Em conversa com o PlatôBR, Moreira defendeu um tratamento menos ideológico para as pressões do presidente Donald Trump sobre o Brasil, inclusive nas crises que ainda estão por vir – como a promessa dos americanos de aplicar sanções a países que negociam com a Rússia.
A possibilidade de o Congresso americano aprovar uma lei para isolar Vladmir Putin do comércio internacional foi mencionada nas reuniões com os senadores brasileiros que estiveram em Washington nesta semana para tratar do tarifaço. Desde então, esse assunto é apontado por políticos brasileiros como a próxima crise entre Brasil e Estados Unidos.
Moreira minimiza o impacto de uma medida dessa natureza sobre os setores agrícola e de combustíveis, com os quais tem relações estreitas. O deputado reclama do que chama de “bravatas” do governo brasileiro na relação com Trump. “Não importa se as pessoas admiram ou não as atitudes do Trump. Eles têm um tamanho e um nível de relacionamento comercial político com o restante do mundo que pode transformar o Brasil num país absolutamente isolado. Esse é o grande risco”, ponderou.
A seguir, os principais trechos da entrevista.
Como o senhor vê a possibilidade de pressão por parte dos Estados Unidos para que países parem de se relacionar comercialmente com a Rússia? Senadores brasileiros que foram aos Estados Unidos tratar do tarifaço foram alertados sobre esse risco. Como isso afetaria a atividade industrial e o agronegócio no Brasil?
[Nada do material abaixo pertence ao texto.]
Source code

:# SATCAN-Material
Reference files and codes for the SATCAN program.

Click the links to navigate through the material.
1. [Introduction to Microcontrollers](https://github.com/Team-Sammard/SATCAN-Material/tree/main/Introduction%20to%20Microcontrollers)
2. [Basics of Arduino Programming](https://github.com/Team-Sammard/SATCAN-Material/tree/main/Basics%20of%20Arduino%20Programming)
O impacto em relação à não importação de petróleo russo e ingredientes que usamos para o agro são relativamente pequenos porque eles são substituíveis. Existem outros lugares do mundo que podem fornecer os ingredientes, como o Canadá, por exemplo. Há outros lugares no mundo que podem fornecer o petróleo que nós precisamos. Além disso, nós temos condição de num período bastante curto de aumentar as misturas de combustível que nós temos hoje, tanto gás natural como etanol e biodiesel, e reduzir enormemente o impacto na economia brasileira, inclusive com estímulo ao consumo de biodiesel. Então, eu diria que, desse ponto de vista econômico, o impacto não é tão grande.
Qual é o grande temor, em sua opinião?
O maior problema é essa guerra que se declara, principalmente na questão geopolítica com os Estados Unidos. Nós não temos como vencer. Não importa se as pessoas admiram ou não as atitudes do Trump. Eles têm um tamanho e um nível de relacionamento comercial político com o restante do mundo que pode transformar o Brasil numa num país absolutamente isolado. Esse é o grande risco.
O que o senhor achou do comportamento do governo brasileiro e do presidente Lula nas tentativas de negociação?
Cada vez que se vê as declarações de autoridades brasileiras fazendo bravata em relação à questão do relacionamento com os Estados Unidos, falando muito mais para o eleitorado brasileiro, esse é um gesto de absoluta irresponsabilidade, que não poderia estar sendo feito. Tem que saber fazer com absoluto pragmatismo.
Quando Trump tocou na questão envolvendo o ex-presidente Jair Bolsonaro, ele trouxe a ideologia como motivador da decisão, não?
Na verdade, o que Trump está fazendo é se utilizar desse assunto para interesses da economia americana. Se a taxação tivesse acontecido só com o Brasil, nós poderíamos dizer. Mas ele está fazendo isso com todos os países do mundo. Ele negociou agora com 25 países que não têm o Bolsonaro. Trump está se utilizando de uma variável comercial de repatriamento do patrimônio industrial americano. Ele precisa acomodar essa forma de trazer de volta o parque industrial para os Estados Unidos com preços compatíveis de produção mundial. Do ponto de vista comercial, é isso.
Como lidar agora com as tarifas impostas?
Na publicação (do tarifaço) tem uma série de exceções. Todas interessam à sociedade americana. Isso amenizou o impacto sobre o Brasil. Se nós tivéssemos descontaminado a questão política, certamente teríamos condição de fazer uma negociação com os Estados Unidos. Se continuarmos esticando a corda, como estão querendo, como o governo brasileiro continua fazendo com bravatas na questão política, provavelmente teremos sanções muito mais graves. Aí pagaremos com um prejuízo gigantesco na economia brasileira apenas por um discurso ideológico ultrapassado, enviesado e sem pragmatismo.